If you’ve been using the Internet for any length of time, there’s probably lots of information floating around out there about you, from your and your friends’ social networking accounts, messages boards, blogs and other sites you’ve registered for and then forgotten. In fact, even if you’re some rare creature who has never even perused the Web (and if so, I’m confused about how you’re reading this), there’s likely still far more information about you online than you would have believed possible, and even the most alarmingly personal details can be had for free or for a price.

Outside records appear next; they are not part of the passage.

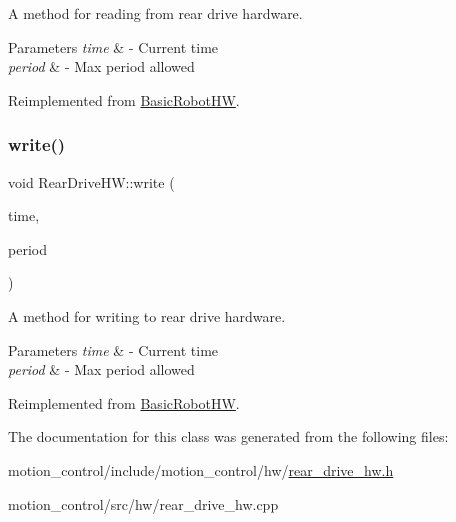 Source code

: A method for reading from rear drive hardware. 


\begin{DoxyParams}{Parameters}
{\em time} & -\/ Current time \\
\hline
{\em period} & -\/ Max period allowed \\
\hline
\end{DoxyParams}


Reimplemented from \hyperlink{classBasicRobotHW_a4246adb060fa49a3eb9d5d26845b6425}{Basic\+Robot\+HW}.

\mbox{\label{classRearDriveHW_a36461317b3f595464ef080259bc21fae}} 
\subsubsection{\texorpdfstring{write()}{write()}}
{\footnotesize\ttfamily void Rear\+Drive\+H\+W\+::write (\begin{DoxyParamCaption}\item[{const ros\+::\+Time \&}]{time,  }\item[{const ros\+::\+Duration \&}]{period }\end{DoxyParamCaption})\hspace{0.3cm}{\ttfamily [virtual]}}



A method for writing to rear drive hardware. 


\begin{DoxyParams}{Parameters}
{\em time} & -\/ Current time \\
\hline
{\em period} & -\/ Max period allowed \\
\hline
\end{DoxyParams}


Reimplemented from \hyperlink{classBasicRobotHW_a62add5eabfca2f88a5035db8b8240bb3}{Basic\+Robot\+HW}.



The documentation for this class was generated from the following files\+:\begin{DoxyCompactItemize}
\item 
motion\+\_\+control/include/motion\+\_\+control/hw/\hyperlink{rear__drive__hw_8h}{rear\+\_\+drive\+\_\+hw.\+h}\item 
motion\+\_\+control/src/hw/rear\+\_\+drive\+\_\+hw.\+cpp\end{DoxyCompactItemize}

Most web browsers have “private browsing” or “incognito” modes, but those names can be misleading; the sites and services you use can still identify you using IP address, browser configuration, and browsing history (via cookies), and can still track your activities on those sites. Even if you use a tool like an anonymization proxy to cover your IP address and the timestamps on your communications, uniquely identifiable information still leaks through: for example, your browser configuration, cookies, or the information you supply by submitting a query-by-example request.

Privacy is a strange issue in today’s world. People share their outrage on social media when news of a serious user privacy issue at a major tech company gets reported, but there’s usually no acknowledgement of the irony associated with sharing this outrage on a platform that has likely had privacy issues of its own in recent months.

Look beyond Google and Facebook, learn how you can better protect your personal data.

Think of the story Hansel and Gretel….

The original story says that, a few hundred years ago, Hansel and Gretel were living in a German land struck by famine. Their stepmother despised the two children and used the famine to manipulate their father to abandon them in the woods, claiming there were too many mouths to feed.

Hansel learned of her plan and used breadcrumbs to leave a trail on the road. After they were abandoned in the woods, Hansel and Gretel simply needed to follow the breadcrumb trail to find their way back home. This is a children’s story of course, but using breadcrumbs to find your way back to a destination has stuck in the popular imagination. Using breadcrumbs like this is a tactic that can be used.